The purpose is framed by our relationships, the impact we have and how we are growing.

Another great impact from this work is that different people will want to have an impact at different levels. Some of us want to have an impact primarily on other people, others will be more focused on the team or organization, while others are more concerned with the social or larger community.

When you are working with a person whose primary concern is to impact individuals, and to help them with their work, KPIs that focus on the organization will not resonate. The same is true when you are concerned mostly with organizational success and your partner cares most about the larger social impact. When coaching someone, or providing them with feedback, it is critical to put your comments in the context that connects with that person. Too often we coach from our own perspective. If I am a person who wants to have an impact on larger society I am likely to filter my feedback through that lens. If the person I am coaching is more concerned with the impact they are having on other people my advice will likely miss the mark.

How does purpose relate to skill management?

The TeamFit design seems to align well with the RIG approach. Look at the core concepts in TeamFit: Highlights, Skills, Roles, People, Projects.

These can be mapped to Relationships, Impact and Growth.

  1. Relationships - TeamFit calls out relationships in two ways. The obvious one is the circle of people you work with. Beyond that, TeamFit makes it easy to suggest skills for people. A kind of gift giving. In many cases, the people we work with understand our skills better than we do ourselves.

  2. Impact - In today's team-of-teams companies, most of us have impact through the teams we work on. TeamFit is a great way to track the projects you have worked on and the impact these projects have had. Sometimes we want to call out the most important work we have done, or something that has shaped our career. We call these Highlights (you can see the seven highlights of my career here) and you can connect skills, people and projects to your highlights.

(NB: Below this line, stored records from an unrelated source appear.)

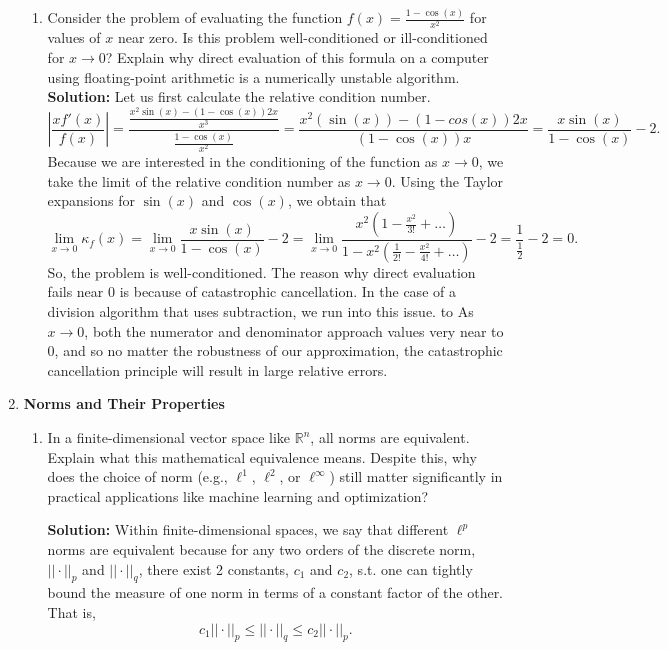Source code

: \documentclass{article}
\theoremstyle{definition}
\theoremstyle{remark}
\begin{document}
\begin{enumerate}
\begin{enumerate}
        \item Consider the problem of evaluating the function $f(x) = \frac{1-\cos(x)}{x^2}$ for values of $x$ near zero. Is this problem well-conditioned or ill-conditioned for $x \to 0$? Explain why direct evaluation of this formula on a computer using floating-point arithmetic is a numerically unstable algorithm.\\

        \textbf{Solution:} Let us first calculate the relative condition number.
        \[
            \left|\frac{xf'(x)}{f(x)}\right| = \frac{\frac{x^{2}\sin(x)-(1-\cos(x))2x}{x^{3}}}{\frac{1-\cos(x)}{x^{2}}} = \frac{x^{2}(\sin(x))-(1-cos(x))2x}{(1-\cos(x))x} = \frac{x\sin(x)}{1-\cos(x)} -2  
        .\]
        Because we are interested in the conditioning of the function as \(x\to 0\), we take the limit of the relative condition number as \(x\to0\). Using the Taylor expansions for \(\sin(x)\) and \(\cos(x)\), we obtain that
        \[
            \lim_{ x \to 0 } \kappa_{f}(x) = \lim_{ x \to 0 } \frac{x\sin(x)}{1-\cos(x)} -2= \lim_{ x \to 0 } \frac{x^{2}\left(1 - \frac{x^{2}}{3!}+\dots\right)}{ 1-x^{2}\left(\frac{1}{2!}-\frac{x^{2}}{4!}+\dots\right)}-2 = \frac{1}{\frac{1}{2}} - 2 = 0
        .\]
        So, the problem is well-conditioned. The reason why direct evaluation fails near 0 is because of catastrophic cancellation. In the case of a division algorithm that uses subtraction, we run into this issue. to  As \(x\to 0\), both the numerator and denominator approach values very near to 0, and so no matter the robustness of our approximation, the catastrophic cancellation principle will result in large relative errors.
    \end{enumerate}

    \item \textbf{Norms and Their Properties}
    \begin{enumerate}
        \item In a finite-dimensional vector space like $\mathbb{R}^n$, all norms are equivalent. Explain what this mathematical equivalence means. Despite this, why does the choice of norm (e.g., $\ell^1$, $\ell^2$, or $\ell^\infty$) still matter significantly in practical applications like machine learning and optimization?

        \textbf{Solution:} Within finite-dimensional spaces, we say that different \(\ell^{p}\) norms are equivalent because for any two orders of the discrete norm, \(||\cdot||_{p}\) and \(||\cdot||_{q}\), there exist 2 constants, \(c_{1}\) and \(c_{2}\), s.t. one can tightly bound the measure of one norm in terms of a constant factor of the other. That is,
        \[
            c_{1}||\cdot||_{p} \leq ||\cdot||_{q} \leq c_{2} ||\cdot||_{p}
        .\]


\end{enumerate}
\end{enumerate}
\end{document}

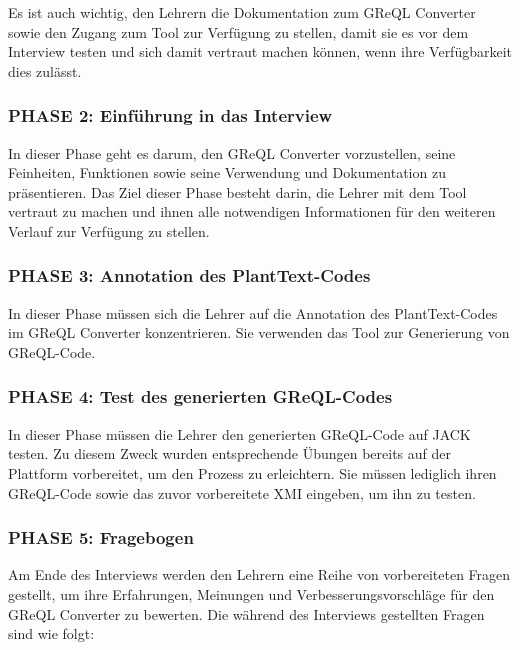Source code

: Es ist auch wichtig, den Lehrern die Dokumentation zum GReQL Converter sowie den Zugang zum Tool zur Verfügung zu
stellen, damit sie es vor dem Interview testen und sich damit vertraut machen können, wenn ihre Verfügbarkeit dies
zulässt.

\subsubsection{PHASE 2: Einführung in das Interview}

In dieser Phase geht es darum, den GReQL Converter vorzustellen, seine Feinheiten, Funktionen sowie seine Verwendung und
Dokumentation zu präsentieren. Das Ziel dieser Phase besteht darin, die Lehrer mit dem Tool vertraut zu machen und
ihnen alle notwendigen Informationen für den weiteren Verlauf zur Verfügung zu stellen.

\subsubsection{PHASE 3: Annotation des PlantText-Codes}

In dieser Phase müssen sich die Lehrer auf die Annotation des PlantText-Codes im GReQL Converter konzentrieren. Sie
verwenden das Tool zur Generierung von GReQL-Code.

\subsubsection{PHASE 4: Test des generierten GReQL-Codes}

In dieser Phase müssen die Lehrer den generierten GReQL-Code auf JACK testen. Zu diesem Zweck wurden entsprechende
Übungen bereits auf der Plattform vorbereitet, um den Prozess zu erleichtern. Sie müssen lediglich ihren GReQL-Code
sowie das zuvor vorbereitete XMI eingeben, um ihn zu testen.

\subsubsection{PHASE 5: Fragebogen}

Am Ende des Interviews werden den Lehrern eine Reihe von vorbereiteten Fragen gestellt, um ihre Erfahrungen, Meinungen
und Verbesserungsvorschläge für den GReQL Converter zu bewerten. Die während des Interviews gestellten Fragen sind
wie folgt:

  3. Growth - The skill map shows how your skills have grown across the work you have done. We also let you mark skills as Core, the skills that are key to your work, and Target, the skills where you want to grow your capabilities. We are planning to add a timeline to this so that people, teams and organizations can see how their skills have changed over time.

We all want purpose in our lives, and for many of us, work is one place we find purpose. The Relationships, Impact and Growth (RIG) model gives us a way to talk about the kind of purpose we want to have. We will be using this at Ibbaka as we move forward, and looking for even better ways to weave purpose into skill management.